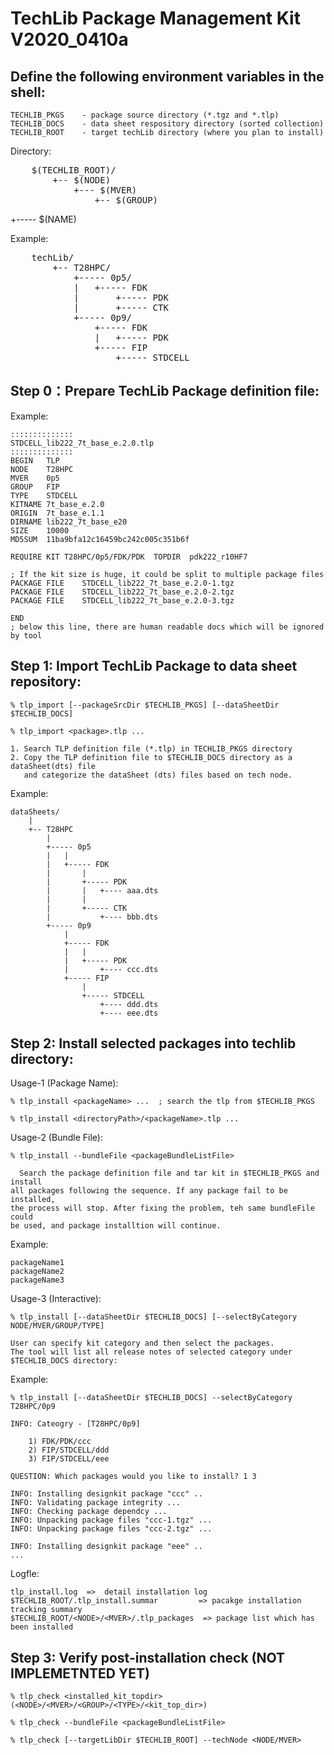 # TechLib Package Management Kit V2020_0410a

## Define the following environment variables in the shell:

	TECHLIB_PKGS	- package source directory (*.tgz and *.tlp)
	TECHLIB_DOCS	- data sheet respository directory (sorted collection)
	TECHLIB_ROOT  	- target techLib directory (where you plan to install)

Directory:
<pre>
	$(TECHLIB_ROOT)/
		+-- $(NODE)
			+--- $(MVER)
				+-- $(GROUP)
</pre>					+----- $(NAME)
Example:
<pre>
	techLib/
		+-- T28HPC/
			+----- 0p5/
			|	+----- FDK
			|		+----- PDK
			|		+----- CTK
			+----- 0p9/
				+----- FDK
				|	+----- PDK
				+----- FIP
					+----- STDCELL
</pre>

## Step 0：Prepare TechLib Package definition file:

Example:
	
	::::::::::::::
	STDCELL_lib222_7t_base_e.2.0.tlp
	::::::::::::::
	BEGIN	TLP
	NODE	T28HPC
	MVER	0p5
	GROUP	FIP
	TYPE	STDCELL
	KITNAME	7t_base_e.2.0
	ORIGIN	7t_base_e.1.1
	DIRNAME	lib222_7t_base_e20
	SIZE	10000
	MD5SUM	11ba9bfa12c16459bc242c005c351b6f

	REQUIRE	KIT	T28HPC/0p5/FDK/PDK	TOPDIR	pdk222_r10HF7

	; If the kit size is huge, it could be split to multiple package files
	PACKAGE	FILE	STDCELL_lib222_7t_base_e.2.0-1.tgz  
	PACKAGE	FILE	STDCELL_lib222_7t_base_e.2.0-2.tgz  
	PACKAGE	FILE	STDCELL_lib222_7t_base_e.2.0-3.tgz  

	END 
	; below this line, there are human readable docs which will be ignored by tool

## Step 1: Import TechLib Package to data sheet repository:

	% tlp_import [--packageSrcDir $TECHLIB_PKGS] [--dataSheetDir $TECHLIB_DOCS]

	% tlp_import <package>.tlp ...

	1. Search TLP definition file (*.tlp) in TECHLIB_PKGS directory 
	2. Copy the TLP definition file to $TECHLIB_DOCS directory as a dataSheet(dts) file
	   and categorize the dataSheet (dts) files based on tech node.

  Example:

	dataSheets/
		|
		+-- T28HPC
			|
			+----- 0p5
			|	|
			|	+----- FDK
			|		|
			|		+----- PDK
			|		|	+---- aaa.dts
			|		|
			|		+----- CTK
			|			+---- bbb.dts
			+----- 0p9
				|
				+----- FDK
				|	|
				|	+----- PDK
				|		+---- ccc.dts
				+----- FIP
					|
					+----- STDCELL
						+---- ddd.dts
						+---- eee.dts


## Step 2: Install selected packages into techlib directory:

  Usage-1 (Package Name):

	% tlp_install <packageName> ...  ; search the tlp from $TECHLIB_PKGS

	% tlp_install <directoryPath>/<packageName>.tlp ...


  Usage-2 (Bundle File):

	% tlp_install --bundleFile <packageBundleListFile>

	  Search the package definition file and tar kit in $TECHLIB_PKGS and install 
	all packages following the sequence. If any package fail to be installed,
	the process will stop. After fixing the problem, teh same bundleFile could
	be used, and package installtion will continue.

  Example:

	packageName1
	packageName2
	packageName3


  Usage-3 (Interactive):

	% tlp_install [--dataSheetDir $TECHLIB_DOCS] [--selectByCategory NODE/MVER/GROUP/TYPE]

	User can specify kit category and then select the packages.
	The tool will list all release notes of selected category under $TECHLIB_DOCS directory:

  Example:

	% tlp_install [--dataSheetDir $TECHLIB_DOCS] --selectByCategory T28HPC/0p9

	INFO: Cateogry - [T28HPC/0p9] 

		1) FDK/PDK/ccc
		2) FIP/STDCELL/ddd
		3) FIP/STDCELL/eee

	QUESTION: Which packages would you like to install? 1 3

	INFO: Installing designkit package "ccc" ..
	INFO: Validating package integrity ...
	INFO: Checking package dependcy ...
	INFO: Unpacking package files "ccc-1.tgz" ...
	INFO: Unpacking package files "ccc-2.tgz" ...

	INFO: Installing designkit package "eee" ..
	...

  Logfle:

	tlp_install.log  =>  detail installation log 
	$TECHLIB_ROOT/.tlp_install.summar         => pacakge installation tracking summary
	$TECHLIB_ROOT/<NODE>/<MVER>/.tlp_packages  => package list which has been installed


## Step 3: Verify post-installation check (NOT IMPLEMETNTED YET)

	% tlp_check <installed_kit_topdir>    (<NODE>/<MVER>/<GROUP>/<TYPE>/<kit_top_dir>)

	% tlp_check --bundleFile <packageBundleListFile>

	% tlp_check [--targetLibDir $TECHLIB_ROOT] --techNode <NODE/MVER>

######

**Task brief**
Would you please write out, exactly and with no other lines, the stretch of the listing above from the line containing "## Step 1: Import" through the line containing "1. Search TLP"?

**Response**
## Step 1: Import TechLib Package to data sheet repository:

	% tlp_import [--packageSrcDir $TECHLIB_PKGS] [--dataSheetDir $TECHLIB_DOCS]

	% tlp_import <package>.tlp ...

	1. Search TLP definition file (*.tlp) in TECHLIB_PKGS directory 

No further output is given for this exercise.